En matière de fongibilité, la mission « Administration générale et territoriale de l'Etat » présente une spécificité : dans les BOP départementaux il est possible, à titre exceptionnel, de transférer des crédits de fonctionnement vers des crédits de personnel . Le respect de l'asymétrie est alors contrôlé, au niveau du programme « Administration territoriale », par les services centraux de la direction de la modernisation de l'administration territoriale (DAMT) qui délivrent une autorisation préalable.

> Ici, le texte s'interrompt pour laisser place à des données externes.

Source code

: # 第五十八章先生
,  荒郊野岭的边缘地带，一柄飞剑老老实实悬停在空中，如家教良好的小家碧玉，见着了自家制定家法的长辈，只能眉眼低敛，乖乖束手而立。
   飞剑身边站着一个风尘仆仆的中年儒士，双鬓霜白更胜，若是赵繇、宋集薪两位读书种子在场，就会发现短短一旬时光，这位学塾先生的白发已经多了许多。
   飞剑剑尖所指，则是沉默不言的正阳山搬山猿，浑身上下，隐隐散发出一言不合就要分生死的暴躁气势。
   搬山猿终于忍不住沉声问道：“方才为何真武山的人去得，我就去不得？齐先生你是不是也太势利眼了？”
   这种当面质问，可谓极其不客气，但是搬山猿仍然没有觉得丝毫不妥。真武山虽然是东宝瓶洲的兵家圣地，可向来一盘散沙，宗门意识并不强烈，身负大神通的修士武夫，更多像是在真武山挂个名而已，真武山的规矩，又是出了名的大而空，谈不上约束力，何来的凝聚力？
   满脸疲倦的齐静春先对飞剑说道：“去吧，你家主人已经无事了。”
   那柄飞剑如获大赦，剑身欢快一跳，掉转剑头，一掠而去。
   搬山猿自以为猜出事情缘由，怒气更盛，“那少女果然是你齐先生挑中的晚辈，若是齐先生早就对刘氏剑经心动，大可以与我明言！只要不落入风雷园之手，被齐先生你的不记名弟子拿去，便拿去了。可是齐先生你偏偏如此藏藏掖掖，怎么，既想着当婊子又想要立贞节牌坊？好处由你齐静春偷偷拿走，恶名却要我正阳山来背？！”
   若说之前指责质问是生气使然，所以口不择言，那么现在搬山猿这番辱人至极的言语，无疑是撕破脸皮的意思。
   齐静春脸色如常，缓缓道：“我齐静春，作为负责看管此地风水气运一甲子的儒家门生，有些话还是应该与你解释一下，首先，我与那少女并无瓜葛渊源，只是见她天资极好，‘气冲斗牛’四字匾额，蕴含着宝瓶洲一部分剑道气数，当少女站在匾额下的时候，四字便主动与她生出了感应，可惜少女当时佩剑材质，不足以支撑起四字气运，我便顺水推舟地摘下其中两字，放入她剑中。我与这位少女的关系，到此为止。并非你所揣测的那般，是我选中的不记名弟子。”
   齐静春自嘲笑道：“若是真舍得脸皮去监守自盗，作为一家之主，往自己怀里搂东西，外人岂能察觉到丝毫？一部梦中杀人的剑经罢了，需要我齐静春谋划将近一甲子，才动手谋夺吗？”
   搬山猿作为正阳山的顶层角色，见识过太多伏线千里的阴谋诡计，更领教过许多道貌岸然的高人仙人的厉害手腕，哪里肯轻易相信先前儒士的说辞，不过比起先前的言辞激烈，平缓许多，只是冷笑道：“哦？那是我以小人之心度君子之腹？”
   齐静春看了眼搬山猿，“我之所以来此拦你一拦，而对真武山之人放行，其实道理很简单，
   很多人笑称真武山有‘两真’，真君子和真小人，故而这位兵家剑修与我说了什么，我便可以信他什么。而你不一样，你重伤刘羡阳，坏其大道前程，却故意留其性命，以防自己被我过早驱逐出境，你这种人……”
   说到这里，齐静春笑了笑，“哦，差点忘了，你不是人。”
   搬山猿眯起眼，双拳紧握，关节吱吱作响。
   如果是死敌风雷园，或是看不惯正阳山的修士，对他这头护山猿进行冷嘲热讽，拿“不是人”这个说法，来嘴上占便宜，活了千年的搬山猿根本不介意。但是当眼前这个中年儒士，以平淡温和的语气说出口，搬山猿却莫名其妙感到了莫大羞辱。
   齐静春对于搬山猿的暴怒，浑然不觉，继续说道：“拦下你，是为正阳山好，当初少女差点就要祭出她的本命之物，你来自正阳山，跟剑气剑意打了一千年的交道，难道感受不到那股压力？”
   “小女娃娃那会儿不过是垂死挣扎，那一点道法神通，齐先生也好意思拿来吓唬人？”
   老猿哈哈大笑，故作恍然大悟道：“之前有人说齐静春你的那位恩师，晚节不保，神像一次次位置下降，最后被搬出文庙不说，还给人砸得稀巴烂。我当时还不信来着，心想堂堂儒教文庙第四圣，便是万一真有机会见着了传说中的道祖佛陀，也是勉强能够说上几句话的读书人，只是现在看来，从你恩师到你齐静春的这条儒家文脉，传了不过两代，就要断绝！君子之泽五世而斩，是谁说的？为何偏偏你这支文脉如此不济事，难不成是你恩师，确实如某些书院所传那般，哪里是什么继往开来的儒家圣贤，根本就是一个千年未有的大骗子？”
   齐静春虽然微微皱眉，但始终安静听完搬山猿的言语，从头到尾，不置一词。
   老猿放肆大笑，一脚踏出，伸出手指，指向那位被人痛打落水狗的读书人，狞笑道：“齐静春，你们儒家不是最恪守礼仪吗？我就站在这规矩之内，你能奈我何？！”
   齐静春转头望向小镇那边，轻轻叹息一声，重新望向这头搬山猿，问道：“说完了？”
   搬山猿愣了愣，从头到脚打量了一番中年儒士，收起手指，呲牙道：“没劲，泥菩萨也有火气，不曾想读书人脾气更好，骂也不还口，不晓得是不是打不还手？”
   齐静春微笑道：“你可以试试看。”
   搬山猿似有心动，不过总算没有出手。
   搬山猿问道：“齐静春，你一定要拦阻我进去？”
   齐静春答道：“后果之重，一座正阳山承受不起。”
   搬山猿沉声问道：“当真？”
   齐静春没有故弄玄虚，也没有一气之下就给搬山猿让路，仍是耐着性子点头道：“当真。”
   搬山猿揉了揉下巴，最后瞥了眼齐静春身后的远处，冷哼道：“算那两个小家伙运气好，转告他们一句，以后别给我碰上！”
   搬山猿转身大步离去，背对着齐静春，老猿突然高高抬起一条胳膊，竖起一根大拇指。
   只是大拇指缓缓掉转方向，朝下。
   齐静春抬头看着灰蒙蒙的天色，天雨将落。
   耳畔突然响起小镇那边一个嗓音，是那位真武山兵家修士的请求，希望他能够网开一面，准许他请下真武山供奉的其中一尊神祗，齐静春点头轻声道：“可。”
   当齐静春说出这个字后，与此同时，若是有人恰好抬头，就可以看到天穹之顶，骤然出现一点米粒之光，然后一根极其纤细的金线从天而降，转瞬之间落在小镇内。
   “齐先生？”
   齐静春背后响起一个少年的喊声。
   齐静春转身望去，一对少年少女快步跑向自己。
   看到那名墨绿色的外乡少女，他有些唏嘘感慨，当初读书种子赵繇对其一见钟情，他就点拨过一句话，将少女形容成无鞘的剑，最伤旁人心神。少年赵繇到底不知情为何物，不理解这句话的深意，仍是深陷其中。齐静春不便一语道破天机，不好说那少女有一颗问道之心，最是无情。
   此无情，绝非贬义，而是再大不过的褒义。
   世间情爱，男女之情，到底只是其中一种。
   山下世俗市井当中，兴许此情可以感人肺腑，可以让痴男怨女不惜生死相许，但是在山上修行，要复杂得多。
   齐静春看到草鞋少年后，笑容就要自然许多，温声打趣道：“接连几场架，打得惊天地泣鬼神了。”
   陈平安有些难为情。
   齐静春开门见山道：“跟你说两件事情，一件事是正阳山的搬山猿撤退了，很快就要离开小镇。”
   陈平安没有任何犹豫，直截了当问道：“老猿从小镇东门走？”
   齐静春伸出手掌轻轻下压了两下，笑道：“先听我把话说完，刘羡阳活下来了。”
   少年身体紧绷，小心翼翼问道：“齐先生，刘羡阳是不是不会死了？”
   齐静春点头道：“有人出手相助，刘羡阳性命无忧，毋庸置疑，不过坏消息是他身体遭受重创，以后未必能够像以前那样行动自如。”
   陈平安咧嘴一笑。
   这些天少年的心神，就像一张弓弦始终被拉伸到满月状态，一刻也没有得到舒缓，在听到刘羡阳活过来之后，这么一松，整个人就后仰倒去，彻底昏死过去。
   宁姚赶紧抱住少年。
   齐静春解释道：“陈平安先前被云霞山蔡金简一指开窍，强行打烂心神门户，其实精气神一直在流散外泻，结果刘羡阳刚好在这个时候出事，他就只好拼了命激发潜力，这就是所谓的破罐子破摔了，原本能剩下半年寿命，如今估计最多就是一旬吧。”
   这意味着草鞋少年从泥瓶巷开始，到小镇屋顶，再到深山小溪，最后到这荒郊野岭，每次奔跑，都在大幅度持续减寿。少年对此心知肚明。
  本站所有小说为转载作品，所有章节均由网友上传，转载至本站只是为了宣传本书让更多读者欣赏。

Les montants transférés au niveau local, par les préfectures, au titre de la fongibilité se sont élevées à 0,35 million d'euros des crédits de fonctionnement vers les crédits de personnels (fongibilité inversée, à laquelle il était possible de recourir avant la LOLF) et à 12,26 millions d'euros des crédits de personnel vers le fonctionnement , le solde positif des mouvements de crédits de personnel vers le fonctionnement garantissant le caractère asymétrique de la fongibilité à l'échelle du chapitre 37-30.

Sous l'influence de la fongibilité et à l'aune de la globalisation des crédits, une approche plus stratégique s'est mise en place dans les préfectures, impliquant la refonte des organigrammes avec la création d'une direction unique des « moyens et de la logistique » , regroupant les fonctions budgétaires et celles des ressources humaines.

Votre rapporteur spécial considère que la récompense de la performance constitue l'une des conditions de la réussite de la mise en oeuvre de la LOLF au sein de la mission « Administration générale et territoriale de l'Etat » . Aussi souhaite-t-il que l'outil de la fongibilité soit, dans le prolongement de l'exercice 2005, utilisé, autant que possible, pour encourager l'adhésion des personnels à la réforme budgétaire et comptable, sans quoi cette dernière pourrait abusivement être assimilée à une politique de restriction budgétaire pure et simple.

* 6 Seul le chapitre 67-50 (Subvention d'équipement aux collectivités pour les constructions publiques) a été déplafonné en reports, mais ce déplafonnement n'a pas bénéficié à la mission « Administration générale et territoriale de l'Etat », le seul article du chapitre concernant la mission étant de faible montant.